[OSM-talk] Bounding box

Mon Feb 5 21:44:04 GMT 2007

Nick Hill wrote:
> Hello Raphael
> 
> Insane queries are those whose very high demand don't stack up to the 
> close to zero value of the result.

ok, so you define insane queries as the one that need to return a 
significant part of the available data for no good reason. point taken
in that case, said query can still have a significant impact on other 
queries that attempt to run in parallel, and may lead to locking.

>> there is no need to use partitionning or other 'hackish' schemes if 
>> the indexing engine features the proper index generation algorithms 
>> (such as R-tree based indexes)
> 
> I don't consider partitioning hackish.

partitionning the *tables* is hackish. that is, you modify the 
fundamental structure of the table to allow extracting data on 
*portions* of the data set, based on a set of rules that are arbitrarily 
defined (such as cutting the tables in a grid of sorts).

said partitionning will lead to, in average, require checking one, two, 
or four datasets, depending on how the request's bounding box is designed.

> 
>> Of course, you'll then tell me that the index takes a lot of space or 
>> something. well, that's what computing is all about, compromises.
>> that is, either your data is very compressed and needs a lot of 
>> computing power to sift through, or, you sacrifice storage space to 
>> have a fast to go through data structure, and your data is fast to 
>> access. you can't have both.
> 
> I agree to a small part, but mostly disagree. I agree that our indexing 
> scheme is sub-optimal. Your assumption that the bbox and node limit 
> requirement is substantially as a result of the indexing scheme is 
> incorrect. I also strongly disagree with your hidden assumption that an 
> OGC R-tree index as commonly implemented is anywhere near optimal. I 
> also disagree with the implication that the space inefficiency of the 
> OGC indexing scheme somehow makes the index perform better than any 
> other theoretical model or that a different scheme is somehow compressed.
> 

now, that's a lot of unsubstantiated disagreement :D

I did *not* refered to OGC at any point in the above discussion, but to 
R-trees in general.

an R-tree is a data structure that indexes, similarly to a b-tree, a set 
of matrioshka-like boxes in a way that allows balancing the amount of 
data to sift through in a single box. so, for instance, you'd have a box 
for the center of london, and another one for, say the entirety of 
cornwall that would store the same amount of data.
the boxes work so that you can drill down the index while comparing the 
bounding box of the request. at some point, you'll find that the request 
is perfectly enclosed withing a particular box (or a set of various 
boxes) and the request will then go though the set of points inside that 
particular box and find the appropriate ones.
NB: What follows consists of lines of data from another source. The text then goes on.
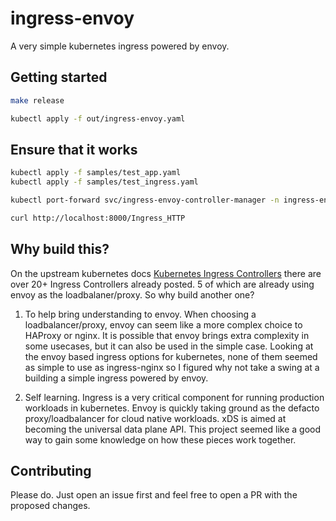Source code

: # ingress-envoy

A very simple kubernetes ingress powered by envoy.

## Getting started

```sh
make release
```

```sh
kubectl apply -f out/ingress-envoy.yaml
```

## Ensure that it works

```sh
kubectl apply -f samples/test_app.yaml
kubectl apply -f samples/test_ingress.yaml
```

```sh
kubectl port-forward svc/ingress-envoy-controller-manager -n ingress-envoy-system 8000:80
```

```sh
curl http://localhost:8000/Ingress_HTTP
```

## Why build this?

On the upstream kubernetes docs [Kubernetes Ingress Controllers](https://kubernetes.io/docs/concepts/services-networking/ingress-controllers/#additional-controllers) there are over 20+ Ingress Controllers already posted. 5 of which are already using envoy as the loadbalaner/proxy. So why build another one?

1. To help bring understanding to envoy. When choosing a loadbalancer/proxy, envoy can seem like a more complex choice to HAProxy or nginx. It is possible that envoy brings extra complexity in some usecases, but it can also be used in the simple case. Looking at the envoy based ingress options for kubernetes, none of them seemed as simple to use as ingress-nginx so I figured why not take a swing at a building a simple ingress powered by envoy.

2. Self learning. Ingress is a very critical component for running production workloads in kubernetes. Envoy is quickly taking ground as the defacto proxy/loadbalancer for cloud native workloads. xDS is aimed at becoming the universal data plane API. This project seemed like a good way to gain some knowledge on how these pieces work together.


## Contributing

Please do. Just open an issue first and feel free to open a PR with the proposed changes.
R-trees are not specific to OGC in any way. they are just a particular 
type of index that allow fast search of items within n-D data.
they are for instance used to search through OLAP results in financial 
applications (in which case they are nR-trees, as they can have n 
dimensions), they can also be used to search in a calendar like 
application (so you have days on one dimension, and hours on the other, 
and perhaps separate calendars on a third dimension)

the box limit requirement is a function of the time it takes for
a) the database to return the resultset
b) the time it takes for the web server to format that resultset to xml
c) some value dependant on whatever scripting language used

thing is, we only have (a + b + c) and we are trying to enact 
conjectures on why the sum is so large, without looking at each 
component independantly.

the database server probably has a way to explain (and probably time 
too) the request made to gather the data for a particular area.

so... we need numbers for a and b (and then we can derive c)
if there are timing functions in the language used, then it should be a 
simple matter of doing

time1= current_time()
request_data
time2= current_time()
format_data
time3= current_time()

and then output (time2 - time1) and (time3 - time2)

do the above for multiple data sets (for instance, a large part of a 
city such as london, some countryside area,...)

show us some hard numbers, and we may understand the problems better.